Fadime abla, emine ablaya resimleri atarken Nermin teyze batura seslendi.

"Oğlum bir bakar mısın? "

Sesi titrek çıkmıştı. Biz salona oturduğumuzdan beri yanımıza gelmemişti. Batur salondan çıkıp mutfağa geçti. Mutfak karşıda olduğu için sesleri bize ulaşıyordu.

"Niye getirdin onu buraya? "

"Anne evlerinden alması gerekenler vardı, ben İstanbul'a gideceğim dedi, bende tek gelmesin diye getirdim ne var bunda? "

"Götür onu hemen burdan"

"Anne! "

"Ne anne? İstemiyorum, götür"

Ayağa kalkıp mutfağa ilerledim. İkisinin bakışları da bana döndü.

"Merak etme Nermin teyze burda kalmıycam. Evimizin anahtarı sizdeymiş galiba, verirseniz ben gideyim"

Yüzüme bakmıyordu. Yanımızdan ayrılıp kendi odasına ilerledi.
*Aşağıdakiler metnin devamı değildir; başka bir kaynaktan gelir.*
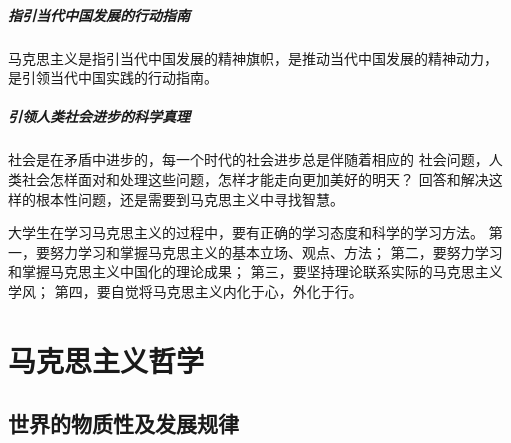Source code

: \documentclass[11pt, UTF8]{book} %
\begin{document}
\subsubsection{指引当代中国发展的行动指南}
马克思主义是指引当代中国发展的精神旗帜，是推动当代中国发展的精神动力，
是引领当代中国实践的行动指南。
\subsubsection{引领人类社会进步的科学真理}
社会是在矛盾中进步的，每一个时代的社会进步总是伴随着相应的
社会问题，人类社会怎样面对和处理这些问题，怎样才能走向更加美好的明天？
回答和解决这样的根本性问题，还是需要到马克思主义中寻找智慧。

\vspace*{1em}
大学生在学习马克思主义的过程中，要有正确的学习态度和科学的学习方法。
第一，要努力学习和掌握马克思主义的基本立场、观点、方法；
第二，要努力学习和掌握马克思主义中国化的理论成果；
第三，要坚持理论联系实际的马克思主义学风；
第四，要自觉将马克思主义内化于心，外化于行。

\clearpage
\thispagestyle{empty}
\mainmatter

\part{马克思主义哲学}

\chapter{世界的物质性及发展规律}




\end{document}
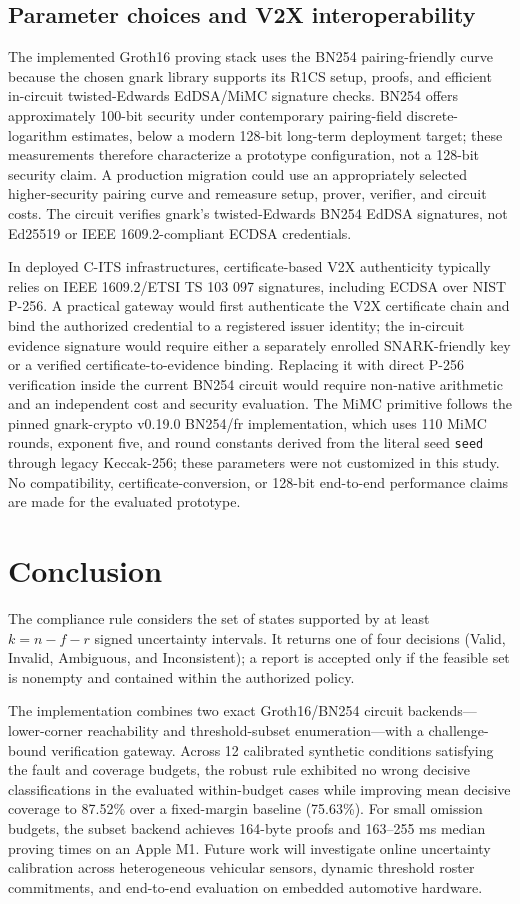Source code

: \subsection{Parameter choices and V2X interoperability}
The implemented Groth16 proving stack uses the BN254 pairing-friendly curve because the chosen gnark library supports its R1CS setup, proofs, and efficient in-circuit twisted-Edwards EdDSA/MiMC signature checks. BN254 offers approximately 100-bit security under contemporary pairing-field discrete-logarithm estimates, below a modern 128-bit long-term deployment target; these measurements therefore characterize a prototype configuration, not a 128-bit security claim. A production migration could use an appropriately selected higher-security pairing curve and remeasure setup, prover, verifier, and circuit costs. The circuit verifies gnark's twisted-Edwards BN254 EdDSA signatures, not Ed25519 or IEEE 1609.2-compliant ECDSA credentials.

In deployed C-ITS infrastructures, certificate-based V2X authenticity typically relies on IEEE 1609.2/ETSI TS 103 097 signatures, including ECDSA over NIST P-256. A practical gateway would first authenticate the V2X certificate chain and bind the authorized credential to a registered issuer identity; the in-circuit evidence signature would require either a separately enrolled SNARK-friendly key or a verified certificate-to-evidence binding. Replacing it with direct P-256 verification inside the current BN254 circuit would require non-native arithmetic and an independent cost and security evaluation. The MiMC primitive follows the pinned gnark-crypto v0.19.0 BN254/fr implementation, which uses 110 MiMC rounds, exponent five, and round constants derived from the literal seed \texttt{seed} through legacy Keccak-256; these parameters were not customized in this study. No compatibility, certificate-conversion, or 128-bit end-to-end performance claims are made for the evaluated prototype.

\section{Conclusion}
The compliance rule considers the set of states supported by at least $k = n - f - r$ signed uncertainty intervals. It returns one of four decisions (Valid, Invalid, Ambiguous, and Inconsistent); a report is accepted only if the feasible set is nonempty and contained within the authorized policy.

The implementation combines two exact Groth16/BN254 circuit backends---lower-corner reachability and threshold-subset enumeration---with a challenge-bound verification gateway. Across 12 calibrated synthetic conditions satisfying the fault and coverage budgets, the robust rule exhibited no wrong decisive classifications in the evaluated within-budget cases while improving mean decisive coverage to 87.52\% over a fixed-margin baseline (75.63\%). For small omission budgets, the subset backend achieves 164-byte proofs and 163--255 ms median proving times on an Apple M1. Future work will investigate online uncertainty calibration across heterogeneous vehicular sensors, dynamic threshold roster commitments, and end-to-end evaluation on embedded automotive hardware.
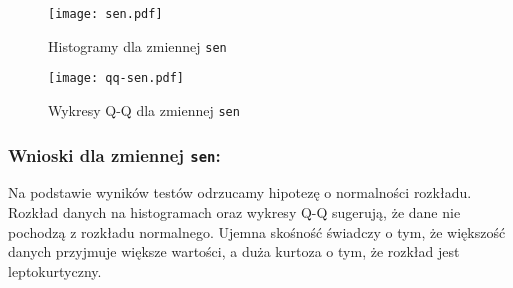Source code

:\documentclass[12pt,a4paper]{article}
\begin{document}
\begin{figure}[H]
    \centering
    \texttt{[image: sen.pdf]}
    \caption{Histogramy dla zmiennej \texttt{sen}}
\end{figure}
\begin{figure}[H]
    \centering
    \texttt{[image: qq-sen.pdf]}
    \caption{Wykresy Q-Q dla zmiennej \texttt{sen}}
\end{figure}

\subsubsection*{Wnioski dla zmiennej \texttt{sen}:}
Na podstawie wyników testów odrzucamy hipotezę o normalności rozkładu. Rozkład danych na histogramach oraz wykresy Q-Q sugerują, że dane nie pochodzą z rozkładu normalnego. Ujemna skośność świadczy o tym, że większość danych przyjmuje większe wartości, a duża kurtoza o tym, że rozkład jest leptokurtyczny.
\end{document}
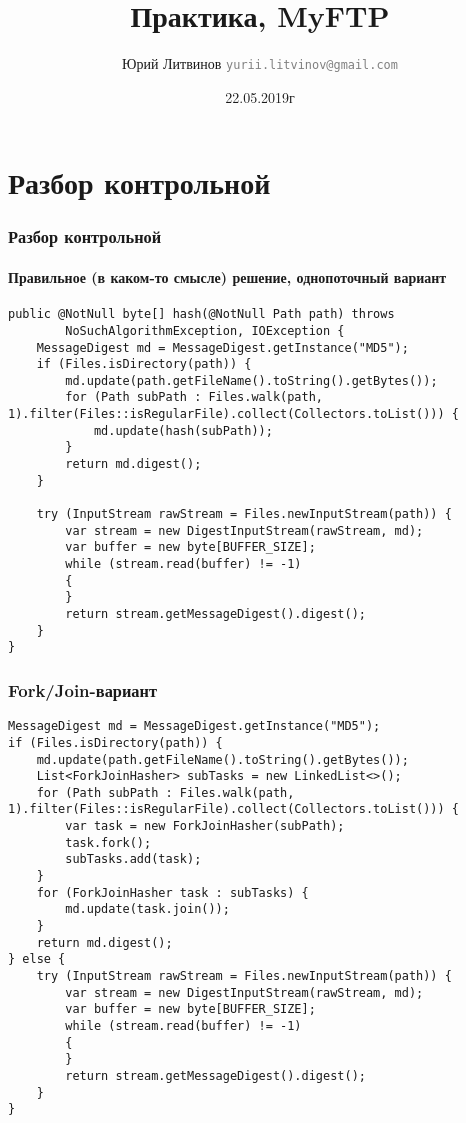 \documentclass[xetex,mathserif,serif]{beamer}
\title{Практика, MyFTP}
\author[Юрий Литвинов]{Юрий Литвинов \newline \textcolor{gray}{\small\texttt{yurii.litvinov@gmail.com}}}
\date{22.05.2019г}
\begin{document}
	
	\frame{\titlepage}
	
	\section{Разбор контрольной}

	\begin{frame}[fragile]
		\frametitle{Разбор контрольной}
		\framesubtitle{Правильное (в каком-то смысле) решение, однопоточный вариант}
		\begin{scriptsize}
			\begin{verbatim}
public @NotNull byte[] hash(@NotNull Path path) throws 
        NoSuchAlgorithmException, IOException {
    MessageDigest md = MessageDigest.getInstance("MD5");
    if (Files.isDirectory(path)) {
        md.update(path.getFileName().toString().getBytes());
        for (Path subPath : Files.walk(path, 1).filter(Files::isRegularFile).collect(Collectors.toList())) {
            md.update(hash(subPath));
        }
        return md.digest();
    }

    try (InputStream rawStream = Files.newInputStream(path)) {
        var stream = new DigestInputStream(rawStream, md);
        var buffer = new byte[BUFFER_SIZE];
        while (stream.read(buffer) != -1)
        {
        }
        return stream.getMessageDigest().digest();
    }
}
			\end{verbatim}
		\end{scriptsize}
\end{frame}

	\begin{frame}[fragile]
		\frametitle{Fork/Join-вариант}
		\begin{scriptsize}
			\begin{verbatim}
MessageDigest md = MessageDigest.getInstance("MD5");
if (Files.isDirectory(path)) {
    md.update(path.getFileName().toString().getBytes());
    List<ForkJoinHasher> subTasks = new LinkedList<>();
    for (Path subPath : Files.walk(path, 1).filter(Files::isRegularFile).collect(Collectors.toList())) {
        var task = new ForkJoinHasher(subPath);
        task.fork();
        subTasks.add(task);
    }
    for (ForkJoinHasher task : subTasks) {
        md.update(task.join());
    }
    return md.digest();
} else {
    try (InputStream rawStream = Files.newInputStream(path)) {
        var stream = new DigestInputStream(rawStream, md);
        var buffer = new byte[BUFFER_SIZE];
        while (stream.read(buffer) != -1)
        {
        }
        return stream.getMessageDigest().digest();
    }
}
			\end{verbatim}
		\end{scriptsize}
	\end{frame}
\end{document}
"Ahsen annemin kusuruna bakma kendini... "

"Biliyorum batur açıklama yapmana gerek yok. Sende burda kal, ailenle vakit geçir. Biraz yalnız kalmak istiyorum. Sonra istersen gelirsin"
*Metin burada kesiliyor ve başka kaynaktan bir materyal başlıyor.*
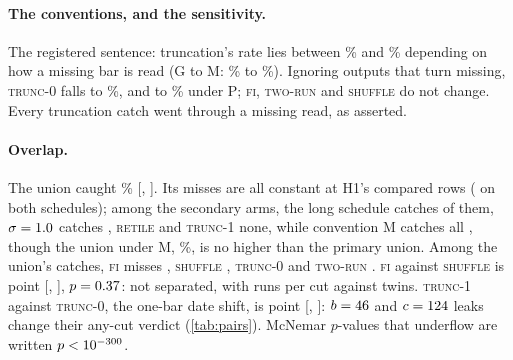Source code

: \documentclass[11pt]{article}
\newcommand{\FI}{\textsc{fi}}
\newcommand{\TZ}{\textsc{trunc-0}}
\newcommand{\TO}{\textsc{trunc-1}}
\newcommand{\RT}{\textsc{retile}}
\newcommand{\TR}{\textsc{two-run}}
\newcommand{\SH}{\textsc{shuffle}}
\newcommand{\pct}{\%}
\begin{document}
\paragraph{The conventions, and the sensitivity.} The registered sentence: truncation's rate lies
between \NumCConvX\pct{} and \NumCConvY\pct{} depending on how a missing bar is read (G to M:
\NumCConvG\pct{} to \NumCConvM\pct). Ignoring outputs that turn missing, \TZ{} falls to
\NumCIgnTzG\pct, and to \NumCIgnTzP\pct{} under P; \FI, \TR{} and \SH{} do not change. Every
truncation catch went through a missing read, as asserted.

\paragraph{Overlap.} The union caught \NumCUnion\pct{} [\NumCUnionLo, \NumCUnionHi]. Its
\NumCUMiss{} misses are all constant at H1's compared rows (\NumCUMissConstBoth{} on both
schedules); among the secondary arms, the long schedule catches \NumCUMissByLong{} of them,
$\sigma=1.0$ catches \NumCUMissBySigOne, \RT{} \NumCUMissByRt{} and \TO{} none, while
convention M catches all \NumCUMissByM, though the union under M, \NumCUnionM\pct, is no higher than
the primary union. Among the union's \NumCUnionCount{} catches, \FI{} misses
\NumCMissedFi, \SH{} \NumCMissedSh, \TZ{} \NumCMissedTz{} and \TR{} \NumCMissedTr. \FI{} against
\SH{} is \NumCPairFiShDiff{} point [\NumCPairFiShLo, \NumCPairFiShHi], $p = 0.37$: not
separated, with \NumRunsFI{} runs per cut against \NumRunsShuffle{} twins. \TO{} against \TZ, the
one-bar date shift, is \NumCPairToTzDiff{} point [\NumCPairToTzLo, \NumCPairToTzHi]: $b =
46$ and $c = 124$ leaks change their any-cut verdict (\cref{tab:pairs}).
McNemar $p$-values that underflow are written $p < 10^{-300}$.
\end{document}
Başını salladı gülümseyerek.

"Gelirim"

Nermin teyze içeriye girip yüzüme bakmadan anahtarı uzattı. Kendini hâlâ suçlu hissediyordu, biliyordum. Bu yüzden istemiyordu beni. Fadime abla da yanımıza geldi.

"Ahsen gidiyor musun? "

"Evet abla kendi evime gidiyorum"

"Geleyim mi bende? "

"Yok biraz yalnız kalmak istiyorum"

Başını sallayıp onayladı.

Karşı eve doğru ilerledim. Adımlarım geri geri gitse de başka çarem yoktu, buraya kadar gelmiştim. Bahçeden içeri girdim. Yer yer karlar olsa da bazı yerler erimiş, su birikintisi olmuştu. Adımlarım yavaşladı ve durdu.

Arkamı döndüğümde Batur'un pencereden bana baktığını gördüm. Gülümsedim. Yanımda olmasa da güven veriyordu. Önüme dönüp eve ilerledim ve kapıyı anahtarla açtım. Ellerim buz kesmişti stresten.

Kapı açıldı, önümde vestiyer göründü. Evimiz zaten küçük bir evdi. İki oda bir salon. Benim odam en sondaydı. Annemlerinki de benimkinin karşısında.

Mutfak ve salonda karşı karşıyaydı. İçeriye bir adım attım. Ev çok soğuktu. Nefesim kesildi sanki. Bir adım daha attım ve kapıyı arkamdan kapattım. Burnumun direği sızlıyordu.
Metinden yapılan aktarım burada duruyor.